[Opening DATA UNDER STUDY section]

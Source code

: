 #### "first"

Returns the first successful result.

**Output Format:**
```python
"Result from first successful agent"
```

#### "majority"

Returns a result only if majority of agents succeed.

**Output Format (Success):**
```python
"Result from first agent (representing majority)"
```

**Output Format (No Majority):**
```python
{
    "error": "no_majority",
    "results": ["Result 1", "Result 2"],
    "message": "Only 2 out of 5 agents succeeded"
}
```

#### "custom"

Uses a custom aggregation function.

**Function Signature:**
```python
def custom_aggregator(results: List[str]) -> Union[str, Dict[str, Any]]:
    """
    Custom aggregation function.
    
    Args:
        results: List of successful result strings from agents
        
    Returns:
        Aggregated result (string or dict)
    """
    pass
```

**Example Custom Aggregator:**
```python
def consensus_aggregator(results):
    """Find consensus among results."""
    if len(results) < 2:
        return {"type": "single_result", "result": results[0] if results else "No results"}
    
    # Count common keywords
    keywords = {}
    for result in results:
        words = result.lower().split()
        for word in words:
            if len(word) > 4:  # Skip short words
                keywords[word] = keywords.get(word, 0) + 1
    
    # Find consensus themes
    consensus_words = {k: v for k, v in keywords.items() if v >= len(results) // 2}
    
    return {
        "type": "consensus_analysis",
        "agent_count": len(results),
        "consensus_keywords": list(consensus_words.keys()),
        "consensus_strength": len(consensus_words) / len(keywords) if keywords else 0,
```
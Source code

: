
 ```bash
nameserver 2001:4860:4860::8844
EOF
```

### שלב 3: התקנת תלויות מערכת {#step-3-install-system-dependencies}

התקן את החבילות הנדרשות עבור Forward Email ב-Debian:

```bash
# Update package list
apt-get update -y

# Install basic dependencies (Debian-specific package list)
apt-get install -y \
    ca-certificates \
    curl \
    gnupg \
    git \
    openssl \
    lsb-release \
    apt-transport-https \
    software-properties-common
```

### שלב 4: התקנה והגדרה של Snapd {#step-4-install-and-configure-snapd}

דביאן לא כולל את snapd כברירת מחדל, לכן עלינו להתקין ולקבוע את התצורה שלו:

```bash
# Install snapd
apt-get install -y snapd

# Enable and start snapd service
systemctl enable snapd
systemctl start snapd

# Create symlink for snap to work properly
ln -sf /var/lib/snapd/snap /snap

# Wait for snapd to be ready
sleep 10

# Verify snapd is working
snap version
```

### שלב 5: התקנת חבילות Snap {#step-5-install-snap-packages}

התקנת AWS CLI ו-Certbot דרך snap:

[Closing DATA UNDER STUDY section]

EXERCISE DIRECTIONS:
The answer must be the full data, repeated word for word.

THE COMPLETED TASK:
Source code

: #### "first"

Returns the first successful result.

**Output Format:**
```python
"Result from first successful agent"
```

#### "majority"

Returns a result only if majority of agents succeed.

**Output Format (Success):**
```python
"Result from first agent (representing majority)"
```

**Output Format (No Majority):**
```python
{
    "error": "no_majority",
    "results": ["Result 1", "Result 2"],
    "message": "Only 2 out of 5 agents succeeded"
}
```

#### "custom"

Uses a custom aggregation function.

**Function Signature:**
```python
def custom_aggregator(results: List[str]) -> Union[str, Dict[str, Any]]:
    """
    Custom aggregation function.
    
    Args:
        results: List of successful result strings from agents
        
    Returns:
        Aggregated result (string or dict)
    """
    pass
```

**Example Custom Aggregator:**
```python
def consensus_aggregator(results):
    """Find consensus among results."""
    if len(results) < 2:
        return {"type": "single_result", "result": results[0] if results else "No results"}
    
    # Count common keywords
    keywords = {}
    for result in results:
        words = result.lower().split()
        for word in words:
            if len(word) > 4:  # Skip short words
                keywords[word] = keywords.get(word, 0) + 1
    
    # Find consensus themes
    consensus_words = {k: v for k, v in keywords.items() if v >= len(results) // 2}
    
    return {
        "type": "consensus_analysis",
        "agent_count": len(results),
        "consensus_keywords": list(consensus_words.keys()),
        "consensus_strength": len(consensus_words) / len(keywords) if keywords else 0,
```
Source code

:
 ```bash
nameserver 2001:4860:4860::8844
EOF
```

### שלב 3: התקנת תלויות מערכת {#step-3-install-system-dependencies}

התקן את החבילות הנדרשות עבור Forward Email ב-Debian:

```bash
# Update package list
apt-get update -y

# Install basic dependencies (Debian-specific package list)
apt-get install -y \
    ca-certificates \
    curl \
    gnupg \
    git \
    openssl \
    lsb-release \
    apt-transport-https \
    software-properties-common
```

### שלב 4: התקנה והגדרה של Snapd {#step-4-install-and-configure-snapd}

דביאן לא כולל את snapd כברירת מחדל, לכן עלינו להתקין ולקבוע את התצורה שלו:

```bash
# Install snapd
apt-get install -y snapd

# Enable and start snapd service
systemctl enable snapd
systemctl start snapd

# Create symlink for snap to work properly
ln -sf /var/lib/snapd/snap /snap

# Wait for snapd to be ready
sleep 10

# Verify snapd is working
snap version
```

### שלב 5: התקנת חבילות Snap {#step-5-install-snap-packages}

התקנת AWS CLI ו-Certbot דרך snap:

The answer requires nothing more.